Por orden de Grr-ympr, esa tarde habían matado un par de chegnos para dar la bienvenida a los visitantes. Con gran repugnancia, porque no concebían el sacrificio de ningún ser vivo, Dil Bahadur y Tensing recogieron sangre de los animales y pintaron el pelaje hirsuto de los guerreros seleccionados. Utilizando tiras de piel, los cachos y los huesos más largos, fabricaron unos aterradores cascos ensangrentados, que los yetis se colocaron con chillidos de gusto, mientras las hembras y los críos saltaban de admiración.
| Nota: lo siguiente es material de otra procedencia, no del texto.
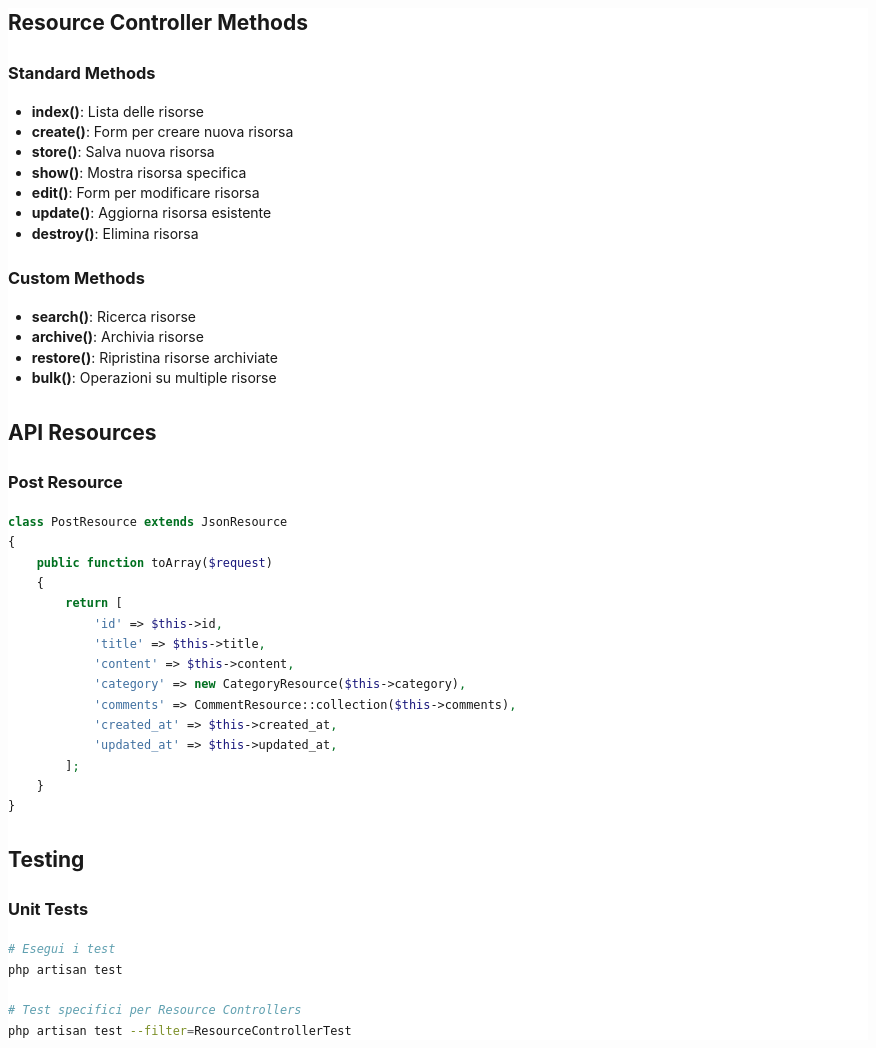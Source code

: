 ## Resource Controller Methods

### Standard Methods
- **index()**: Lista delle risorse
- **create()**: Form per creare nuova risorsa
- **store()**: Salva nuova risorsa
- **show()**: Mostra risorsa specifica
- **edit()**: Form per modificare risorsa
- **update()**: Aggiorna risorsa esistente
- **destroy()**: Elimina risorsa

### Custom Methods
- **search()**: Ricerca risorse
- **archive()**: Archivia risorse
- **restore()**: Ripristina risorse archiviate
- **bulk()**: Operazioni su multiple risorse

## API Resources

### Post Resource
```php
class PostResource extends JsonResource
{
    public function toArray($request)
    {
        return [
            'id' => $this->id,
            'title' => $this->title,
            'content' => $this->content,
            'category' => new CategoryResource($this->category),
            'comments' => CommentResource::collection($this->comments),
            'created_at' => $this->created_at,
            'updated_at' => $this->updated_at,
        ];
    }
}
```

## Testing

### Unit Tests
```bash
# Esegui i test
php artisan test

# Test specifici per Resource Controllers
php artisan test --filter=ResourceControllerTest
```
El maestro y su discípulo concluyeron complacidos que el aspecto de los yetis era como para asustar al más bravo.

Los hombres pretendían que Nadia permaneciera en la aldea, pero fue inútil convencerla y por fin debieron aceptar que fuera con ellos. Alexander no quería exponerla a los peligros que los aguardaban.

– Es posible que ninguno salgamos con vida, Águila… -argumentó.

– En ese caso yo tendría que pasar el resto de mi existencia en este valle sin más compañía que los yetis. No, gracias. Iré con ustedes, Jaguar -replicó ella.

– Al menos aquí estarías relativamente a salvo. No sé lo que vamos a encontrar en ese monasterio abandonado, pero seguro no será nada agradable.

– No me trates como a una niña. Sé cuidarme sola, lo he hecho por trece años, y creo que puedo ser útil.

– Está bien, pero harás exactamente lo que yo diga -decidió Alex.

– Ni lo sueñes. Haré lo que me parezca adecuado. Tú no eres un experto, sabes tan poco de pelear como yo -replicó Nadia, y él debió admitir que no le faltaba razón.

– Tal vez lo mejor sea partir de noche, así llegaremos al otro lado del túnel al amanecer y aprovecharemos la mañana para llegar hasta Chenthan Dzong -propuso Dil Bahadur y Tensing estuvo de acuerdo.